Election 2006: the Good
Posted on Nov 7, 2006
In case you missed it, here are some of the exciting developments from Tuesday’s elections:
As of 7:30 a.m. EST, control of the Senate still hangs on Virginia and Montana, but the results look a lot better for the Democrats than many expected, thanks to some well-fought (and close) races.
McCaskill (D) beat out Talent (R) in Missouri’s nail-biter, bringing the Dems that much closer to control of the Senate.
Ben Cardin won out against Maryland Lt. Gov. Michael Steele, holding the seat for Democrats.
Potentially winning control of the Senate came at some cost for the Democrats, who successfully ousted one of the more moderate voices from across the aisle when Sheldon Whitehouse (D) unseated Lincoln Chafee (R).
Sherrod Brown’s race against incumbent Mike DeWine (R-Ohio) was one of the more memorable and hard-fought campaigns, and it paid off in the end.
Pennsylvania: Casey’s victory over Rick Santorum was a loss not only for the Republican Party but the politics of polarization and reactionary conservatism.
Bernie Sanders’ win in Vermont was good news for Democrats. Although Sanders is listed as an Independent, he will be the Senate’s only socialist and is expected to caucus with the Dems.
The Democrats snagged control of the House, picking up at least 28 seats in the process.
Milestone: Nancy Pelosi is expected to be the first woman speaker of the House in our nation’s history.
What a difference a DeLay makes. Corruption was a major issue for the Democrats leading up to the midterms, probably nowhere more so than in disgraced former Rep. Tom DeLay’s Texas district. Democrat Nick Lampson took the seat with a margin of 14 points. Bob Ney and Mark Foley’s seats also went Blue, giving the Dems the triple crown of corrupt-politician pickups.
John Ellsworth kicked off the night with a big win in Indiana.
South Dakotans said no on a referendum backing the state legislature’s near total ban on abortion.
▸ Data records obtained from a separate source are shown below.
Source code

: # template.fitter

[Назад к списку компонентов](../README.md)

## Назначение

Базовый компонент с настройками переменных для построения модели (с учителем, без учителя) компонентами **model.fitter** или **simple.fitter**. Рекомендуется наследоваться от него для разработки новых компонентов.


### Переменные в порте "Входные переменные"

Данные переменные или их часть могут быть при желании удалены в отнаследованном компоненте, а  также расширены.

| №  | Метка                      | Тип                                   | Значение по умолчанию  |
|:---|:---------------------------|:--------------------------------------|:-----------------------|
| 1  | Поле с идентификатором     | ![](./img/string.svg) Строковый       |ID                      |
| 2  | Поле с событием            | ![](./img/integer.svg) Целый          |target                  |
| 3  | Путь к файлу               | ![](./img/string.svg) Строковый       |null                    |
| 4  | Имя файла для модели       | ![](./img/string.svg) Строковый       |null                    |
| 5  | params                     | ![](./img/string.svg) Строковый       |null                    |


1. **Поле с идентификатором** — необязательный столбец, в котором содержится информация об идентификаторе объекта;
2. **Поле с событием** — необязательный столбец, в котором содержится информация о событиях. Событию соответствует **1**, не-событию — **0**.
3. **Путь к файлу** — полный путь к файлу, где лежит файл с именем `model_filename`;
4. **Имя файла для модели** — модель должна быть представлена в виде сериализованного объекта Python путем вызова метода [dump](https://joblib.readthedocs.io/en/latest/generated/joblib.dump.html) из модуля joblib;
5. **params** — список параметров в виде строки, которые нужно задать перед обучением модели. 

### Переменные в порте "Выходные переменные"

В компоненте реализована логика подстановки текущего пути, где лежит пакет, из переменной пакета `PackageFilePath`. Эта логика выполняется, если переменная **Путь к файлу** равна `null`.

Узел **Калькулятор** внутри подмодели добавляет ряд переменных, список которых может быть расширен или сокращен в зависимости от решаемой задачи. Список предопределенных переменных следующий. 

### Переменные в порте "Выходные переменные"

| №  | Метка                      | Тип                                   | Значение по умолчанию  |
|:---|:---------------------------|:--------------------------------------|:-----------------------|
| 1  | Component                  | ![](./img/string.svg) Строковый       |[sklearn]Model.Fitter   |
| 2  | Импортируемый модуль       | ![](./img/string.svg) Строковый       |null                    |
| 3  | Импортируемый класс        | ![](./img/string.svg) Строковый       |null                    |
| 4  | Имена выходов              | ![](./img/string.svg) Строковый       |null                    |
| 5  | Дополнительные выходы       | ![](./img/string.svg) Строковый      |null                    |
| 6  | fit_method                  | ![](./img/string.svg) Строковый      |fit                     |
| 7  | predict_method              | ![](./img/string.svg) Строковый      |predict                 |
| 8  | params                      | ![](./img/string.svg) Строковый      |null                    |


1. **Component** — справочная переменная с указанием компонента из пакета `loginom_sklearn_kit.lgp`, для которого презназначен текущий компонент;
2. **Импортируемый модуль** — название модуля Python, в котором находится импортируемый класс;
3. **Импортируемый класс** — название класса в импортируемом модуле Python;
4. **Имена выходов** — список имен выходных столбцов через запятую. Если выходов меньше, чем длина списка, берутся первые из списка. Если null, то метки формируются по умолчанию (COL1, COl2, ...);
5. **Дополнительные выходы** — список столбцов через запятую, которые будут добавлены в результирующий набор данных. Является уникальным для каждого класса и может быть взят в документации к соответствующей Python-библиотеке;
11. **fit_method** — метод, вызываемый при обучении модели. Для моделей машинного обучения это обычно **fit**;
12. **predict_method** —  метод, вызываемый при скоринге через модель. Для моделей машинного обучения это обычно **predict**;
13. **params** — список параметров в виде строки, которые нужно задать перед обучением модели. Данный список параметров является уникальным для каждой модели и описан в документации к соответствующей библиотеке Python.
Voters in Arizona, Colorado, Missouri, Montana, Nevada and Ohio decided to raise the minimum wage.
The Missouri stem cell research initiative that caused such an uproar in the media was approved by voters.
The Dems added six governors to their ranks, giving the party a national majority with 28.
Democrats made major gains in state legislatures around the country, giving the party a boost when it comes to redistricting—a crucial issue now that the Supreme Court has empowered statehouses to redistrict without waiting for census data.